After a busy, stressful few days I planted myself in the backyard this beautiful afternoon with running guru Hal Higdon's new book 4:09:43 Boston 2013 Through the Eyes of the Runners and read it in one sitting (because it was less than 150 pages, not because it was fantastically amazing). Higdon, who was not present at the event, but still a very active part of the running community, pieced together the day's events through the eyes of over seventy runners and participants that day, utilizing social media. This is not a story of the bombers at all, their names not even mentioned, but a story about personal determination during the event, as well as the running community's spirit.

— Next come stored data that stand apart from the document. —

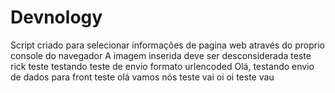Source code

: # Devnology
Script criado para selecionar informações de pagina web através do proprio console do navegador
A imagem inserida deve ser desconsiderada
teste rick
teste
testando
teste de envio formato urlencoded
Olá, testando envio de dados para front
teste
olá
vamos nós
teste
vai
oi
oi
teste
vau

This probably isn't really a book for non-runners, as it slowly moves through the different sections of the Boston Marathon, chronicling the runners' progress. There's little technical talk, but we do hear about hurt IT bands, negative splits, and bag checks. There's some attention paid to the elites, Shalane Flanagan popping up a few times. As someone who will never in a million years qualify for Boston I did thoroughly appreciate the organization of the book corresponding to each major part of the race, starting with loading the bus in the morning to, for some, crossing the finish line at the end. 

There isn't a huge chunk devoted to 4:09:43, what the clock read as the first bomb went off. Instead this book pays tribute to the athletes who prepared for this race and fought the hard fight of actually running in it. The exhaustion of running and the triumph of finishing for so many turned into the terror of trying to save one's life. 

There isn't anything groundbreaking in this short text, but it was interesting and a quick read. It definitely made me nostalgic for racing again. I was never fast, but I was consistent and I liked the racing community and just the routine of training. There's something about race day, from waking up early to porta-potty lines to your method of handling water stations. Runners are generally kind, helpful people and the volunteers and crowds are amazing. The fact that someone would come along and cause pain and death is absurd.

As Boston prepares for this year's race in just a few short weeks I'm sure tensions are running high. Boston will never be the same and running it has taken on a new sort of meaning. They'll definitely be in my thoughts. 

1 comment:

  1. This sounds like something I'd like. The whole thing was so strange. When I first heard (from a text from a friend) that something had happened at Boston, I couldn't really imagine anything like what did happen. Like you, I'm thinking about the families as the anniversary approaches.